One development in particular showed how Kim allowed Xi to save face: China informed the Trump administration of Kim's visit before it notified the media early on the morning of March 28. Xi told Trump that Kim was very much looking forward to meeting the U.S. president.
It made Xi look like a key mediator between the U.S. and North Korea, just like South Korean President Moon Jae-in.
China also briefed the Moon administration before the official announcement. The news came as a surprise to Seoul, which was under the impression that Kim's younger sister, Kim Yo Jong, not Kim himself, was visiting China.
But it was clear Kim had the upper hand. North Korean media did not show its leader taking notes. Instead, it showed Xi offering a toast to Kim.
It also showed Xi and his wife, Peng Liyuan, providing Kim and his wife, Ri Sol Ju, an unusually lavish welcome despite the visit being an unofficial one.

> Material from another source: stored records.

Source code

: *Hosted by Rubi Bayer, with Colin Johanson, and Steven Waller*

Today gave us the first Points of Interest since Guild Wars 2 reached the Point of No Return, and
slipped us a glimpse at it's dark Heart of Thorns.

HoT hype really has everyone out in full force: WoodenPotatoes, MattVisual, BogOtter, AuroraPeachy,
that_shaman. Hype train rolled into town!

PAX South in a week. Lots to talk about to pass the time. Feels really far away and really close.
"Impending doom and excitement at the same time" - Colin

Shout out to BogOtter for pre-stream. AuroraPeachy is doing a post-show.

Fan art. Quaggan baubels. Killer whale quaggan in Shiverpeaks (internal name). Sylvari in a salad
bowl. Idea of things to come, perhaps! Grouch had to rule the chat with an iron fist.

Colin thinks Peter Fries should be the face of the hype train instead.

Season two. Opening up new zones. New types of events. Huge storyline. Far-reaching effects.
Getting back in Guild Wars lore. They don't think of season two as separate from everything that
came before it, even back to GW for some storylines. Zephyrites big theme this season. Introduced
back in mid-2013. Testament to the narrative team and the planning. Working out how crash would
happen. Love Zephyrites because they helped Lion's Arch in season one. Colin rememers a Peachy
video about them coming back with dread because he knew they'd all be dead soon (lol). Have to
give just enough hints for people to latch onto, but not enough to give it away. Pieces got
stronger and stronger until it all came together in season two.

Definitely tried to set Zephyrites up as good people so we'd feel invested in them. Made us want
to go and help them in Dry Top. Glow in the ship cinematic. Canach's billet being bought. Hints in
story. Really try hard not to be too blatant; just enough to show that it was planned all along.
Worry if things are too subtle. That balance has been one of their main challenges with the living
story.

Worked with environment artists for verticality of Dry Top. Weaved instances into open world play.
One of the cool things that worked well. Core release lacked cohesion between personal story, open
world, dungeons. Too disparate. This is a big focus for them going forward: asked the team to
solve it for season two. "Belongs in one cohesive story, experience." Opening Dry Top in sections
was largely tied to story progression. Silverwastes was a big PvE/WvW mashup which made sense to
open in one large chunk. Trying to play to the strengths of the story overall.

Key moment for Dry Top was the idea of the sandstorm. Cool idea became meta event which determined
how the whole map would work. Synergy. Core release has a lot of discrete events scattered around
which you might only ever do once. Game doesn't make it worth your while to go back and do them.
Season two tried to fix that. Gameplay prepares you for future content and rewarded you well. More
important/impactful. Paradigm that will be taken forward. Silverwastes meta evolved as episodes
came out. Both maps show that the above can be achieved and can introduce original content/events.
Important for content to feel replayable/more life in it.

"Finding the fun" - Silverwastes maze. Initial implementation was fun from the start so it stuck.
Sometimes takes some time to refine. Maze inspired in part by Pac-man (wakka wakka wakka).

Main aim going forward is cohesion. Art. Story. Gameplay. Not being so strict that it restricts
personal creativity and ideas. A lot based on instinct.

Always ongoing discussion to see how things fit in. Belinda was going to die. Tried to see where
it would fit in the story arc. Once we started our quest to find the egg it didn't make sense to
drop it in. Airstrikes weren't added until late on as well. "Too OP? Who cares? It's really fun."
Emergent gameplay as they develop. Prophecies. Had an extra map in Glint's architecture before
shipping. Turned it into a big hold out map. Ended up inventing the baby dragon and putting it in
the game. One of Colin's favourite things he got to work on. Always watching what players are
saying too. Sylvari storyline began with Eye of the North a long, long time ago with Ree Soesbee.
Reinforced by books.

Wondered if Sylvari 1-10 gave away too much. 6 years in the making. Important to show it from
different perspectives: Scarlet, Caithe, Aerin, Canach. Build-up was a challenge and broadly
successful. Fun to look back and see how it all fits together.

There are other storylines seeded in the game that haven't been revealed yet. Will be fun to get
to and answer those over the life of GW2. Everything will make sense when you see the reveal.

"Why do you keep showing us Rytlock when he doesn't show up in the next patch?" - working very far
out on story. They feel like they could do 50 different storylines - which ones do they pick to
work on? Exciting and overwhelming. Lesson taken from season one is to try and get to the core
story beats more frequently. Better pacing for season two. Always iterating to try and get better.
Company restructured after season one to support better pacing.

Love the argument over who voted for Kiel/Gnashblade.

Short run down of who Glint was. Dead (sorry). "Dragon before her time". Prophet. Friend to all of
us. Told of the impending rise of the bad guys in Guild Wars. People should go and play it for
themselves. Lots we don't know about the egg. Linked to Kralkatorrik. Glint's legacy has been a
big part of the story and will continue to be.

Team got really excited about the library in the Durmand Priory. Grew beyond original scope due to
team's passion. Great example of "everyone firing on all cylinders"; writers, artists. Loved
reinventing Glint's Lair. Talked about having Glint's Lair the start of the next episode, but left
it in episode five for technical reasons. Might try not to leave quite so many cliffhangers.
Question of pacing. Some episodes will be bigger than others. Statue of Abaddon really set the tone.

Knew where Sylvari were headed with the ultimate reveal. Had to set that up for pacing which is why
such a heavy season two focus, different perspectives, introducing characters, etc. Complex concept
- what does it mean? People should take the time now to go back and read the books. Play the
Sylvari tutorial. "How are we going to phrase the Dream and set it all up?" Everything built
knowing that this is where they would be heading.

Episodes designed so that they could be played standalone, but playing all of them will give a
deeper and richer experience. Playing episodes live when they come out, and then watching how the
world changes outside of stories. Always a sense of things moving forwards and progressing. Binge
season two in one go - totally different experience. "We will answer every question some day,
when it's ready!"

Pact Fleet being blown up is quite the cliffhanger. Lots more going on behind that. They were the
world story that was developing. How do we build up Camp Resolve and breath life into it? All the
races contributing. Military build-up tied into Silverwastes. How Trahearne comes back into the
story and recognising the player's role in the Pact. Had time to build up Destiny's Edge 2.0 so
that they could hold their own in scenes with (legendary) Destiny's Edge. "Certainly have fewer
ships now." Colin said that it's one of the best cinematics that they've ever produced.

In one clip during a 40-minute report on Korean Central Television about the visit, Chinese officials eagerly shook hands with Kim. Another clip showed a vast number of motorcycles protecting the North Korean leader as he arrived in the Chinese capital by train.
One Chinese source said the Xi-Kim talks have strengthened both leaders. While they gave Kim some China-size muscle, they gave Xi back his "North Korea card," which he can play if Korean Peninsula diplomacy moves too far in a direction he does not like.
This is why Xi was able to put aside Kim's offensive bluster toward China.
Outwardly, Trump has welcomed the Xi-Kim talks. But privately, he could be fuming. What might happen between now and the end of May, when the U.S.-North Korea summit is expected to take place, is anybody's guess.